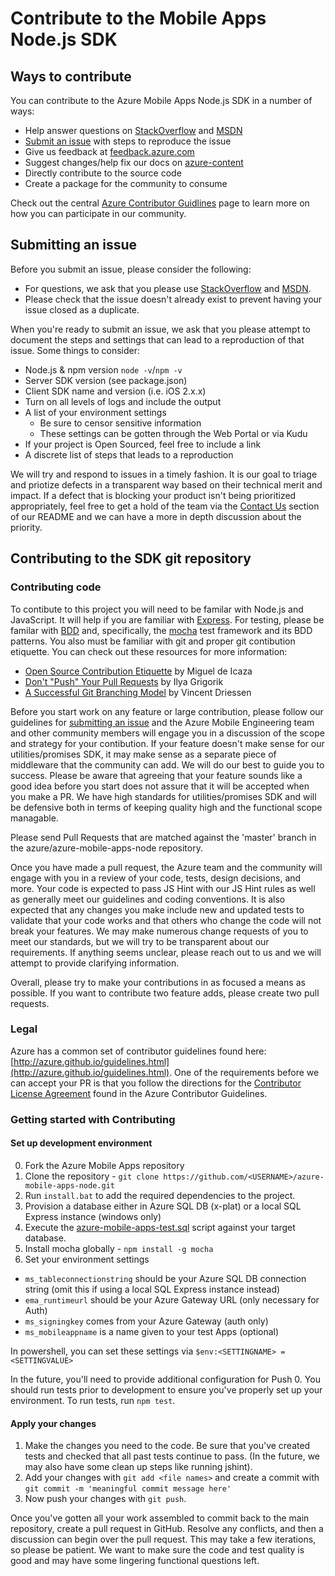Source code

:# Contribute to the Mobile Apps Node.js SDK

## Ways to contribute

You can contribute to the Azure Mobile Apps Node.js SDK in a number of ways:
 - Help answer questions on [StackOverflow](http://stackoverflow.com/questions/new/azure-mobile-services?show=all&sort=recentlyactive) and [MSDN](https://social.msdn.microsoft.com/forums/azure/en-US/home?forum=azuremobile)
 - [Submit an issue](https://github.com/Azure/azure-mobile-apps-node/issues) with steps to reproduce the issue
 - Give us feedback at [feedback.azure.com](http://feedback.azure.com/forums/216254-mobile-apps-formerly-mobile-services)
 - Suggest changes/help fix our docs on [azure-content](https://github.com/Azure/azure-content)
 - Directly contribute to the source code
 - Create a package for the community to consume

Check out the central [Azure Contributor Guidlines](http://azure.github.io/guidelines.html) page to learn more on how you can participate in our community.

## Submitting an issue

Before you submit an issue, please consider the following:
 - For questions, we ask that you please use [StackOverflow](http://stackoverflow.com/questions/new/azure-mobile-services?show=all&sort=recentlyactive) and [MSDN](https://social.msdn.microsoft.com/forums/azure/en-US/home?forum=azuremobile).
 - Please check that the issue doesn't already exist to prevent having your issue closed as a duplicate.

When you're ready to submit an issue, we ask that you please attempt to document the steps and settings that can lead to a reproduction of that issue. Some things to consider:
 - Node.js & npm version `node -v`/`npm -v`
 - Server SDK version (see package.json)
 - Client SDK name and version (i.e. iOS 2.x.x)
 - Turn on all levels of logs and include the output
 - A list of your environment settings
    - Be sure to censor sensitive information
    - These settings can be gotten through the Web Portal or via Kudu
 - If your project is Open Sourced, feel free to include a link
 - A discrete list of steps that leads to a reproduction

We will try and respond to issues in a timely fashion. It is our goal to triage and priotize defects in a transparent way based on their technical merit and impact. If a defect that is blocking your product isn't being prioritized appropriately, feel free to get a hold of the team via the [Contact Us](./README.md#contact-us) section of our README and we can have a more in depth discussion about the priority.

## Contributing to the SDK git repository

### Contributing code

To contibute to this project you will need to be familar with Node.js and JavaScript. It will help if you are familiar with [Express](http://expressjs.com/). For testing, please be familar with [BDD](https://en.wikipedia.org/wiki/Behavior-driven_development) and, specifically, the [mocha](https://mochajs.org/) test framework and its BDD patterns. You also must be familiar with git and proper git contibution etiquette. You can check out these resources for more information:
 - [Open Source Contribution Etiquette](http://tirania.org/blog/archive/2010/Dec-31.html) by Miguel de Icaza
 - [Don't "Push" Your Pull Requests](https://www.igvita.com/2011/12/19/dont-push-your-pull-requests/) by Ilya Grigorik
 - [A Successful Git Branching Model](http://nvie.com/posts/a-successful-git-branching-model/) by Vincent Driessen

Before you start work on any feature or large contribution, please follow our guidelines for [submitting an issue](#submitting-an-issue) and the Azure Mobile Engineering team and other community members will engage you in a discussion of the scope and strategy for your contibution. If your feature doesn't make sense for our utilities/promises SDK, it may make sense as a separate piece of middleware that the community can add. We will do our best to guide you to success. Please be aware that agreeing that your feature sounds like a good idea before you start does not assure that it will be accepted when you make a PR. We have high standards for utilities/promises SDK and will be defensive both in terms of keeping quality high and the functional scope managable.

Please send Pull Requests that are matched against the 'master' branch in the azure/azure-mobile-apps-node repository.

Once you have made a pull request, the Azure team and the community will engage with you in a review of your code, tests, design decisions, and more. Your code is expected to pass JS Hint with our JS Hint rules as well as generally meet our guidelines and coding conventions. It is also expected that any changes you make include new and updated tests to validate that your code works and that others who change the code will not break your features. We may make numerous change requests of you to meet our standards, but we will try to be transparent about our requirements. If anything seems unclear, please reach out to us and we will attempt to provide clarifying information.

Overall, please try to make your contributions in as focused a means as possible. If you want to contribute two feature adds, please create two pull requests.

### Legal

Azure has a common set of contributor guidelines found here: [http://azure.github.io/guidelines.html](http://azure.github.io/guidelines.html). One of the requirements before we can accept your PR is that you follow the directions for the [Contributor License Agreement](http://azure.github.io/guidelines.html#cla) found in the Azure Contributor Guidelines.

### Getting started with Contributing

#### Set up development environment

0. Fork the Azure Mobile Apps repository
0. Clone the repository - `git clone https://github.com/<USERNAME>/azure-mobile-apps-node.git`
0. Run `install.bat` to add the required dependencies to the project.
0. Provision a database either in Azure SQL DB (x-plat) or a local SQL Express instance (windows only)
0. Execute the [azure-mobile-apps-test.sql](./node_modules/azure-mobile-apps.data.sql/test/infrastructure/azure-mobile-apps-test.sql) script against your target database.
0. Install mocha globally - `npm install -g mocha`
0. Set your environment settings
 - `ms_tableconnectionstring` should be your Azure SQL DB connection string (omit this if using a local SQL Express instance instead)
 - `ema_runtimeurl` should be your Azure Gateway URL (only necessary for Auth)
 - `ms_signingkey` comes from your Azure Gateway (auth only)
 - `ms_mobileappname` is a name given to your test Apps (optional)

 In powershell, you can set these settings via ``$env:<SETTINGNAME> = <SETTINGVALUE>``

 In the future, you'll need to provide additional configuration for Push
0. You should run tests prior to development to ensure you've properly set up your environment. To run tests, run `npm test`.

#### Apply your changes

1. Make the changes you need to the code. Be sure that you've created tests and checked that all past tests continue to pass. (In the future, we may also have some clean up steps like running jshint).
2. Add your changes with `git add <file names>` and create a commit with `git commit -m 'meaningful commit message here'`
3. Now push your changes with `git push`.

Once you've gotten all your work assembled to commit back to the main repository, create a pull request in GitHub. Resolve any conflicts, and then a discussion can begin over the pull request. This may take a few iterations, so please be patient. We want to make sure the code and test quality is good and may have some lingering functional questions left.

WHAT YOU HAVE TO DO: Set out exactly, and only, the lines between the first line of the listing and the line containing "Before you submit", counting both, while leaving every picture out.

EXPECTED ANSWER:
Source code

:# Contribute to the Mobile Apps Node.js SDK

## Ways to contribute

You can contribute to the Azure Mobile Apps Node.js SDK in a number of ways:
 - Help answer questions on [StackOverflow](http://stackoverflow.com/questions/new/azure-mobile-services?show=all&sort=recentlyactive) and [MSDN](https://social.msdn.microsoft.com/forums/azure/en-US/home?forum=azuremobile)
 - [Submit an issue](https://github.com/Azure/azure-mobile-apps-node/issues) with steps to reproduce the issue
 - Give us feedback at [feedback.azure.com](http://feedback.azure.com/forums/216254-mobile-apps-formerly-mobile-services)
 - Suggest changes/help fix our docs on [azure-content](https://github.com/Azure/azure-content)
 - Directly contribute to the source code
 - Create a package for the community to consume

Check out the central [Azure Contributor Guidlines](http://azure.github.io/guidelines.html) page to learn more on how you can participate in our community.

## Submitting an issue

Before you submit an issue, please consider the following:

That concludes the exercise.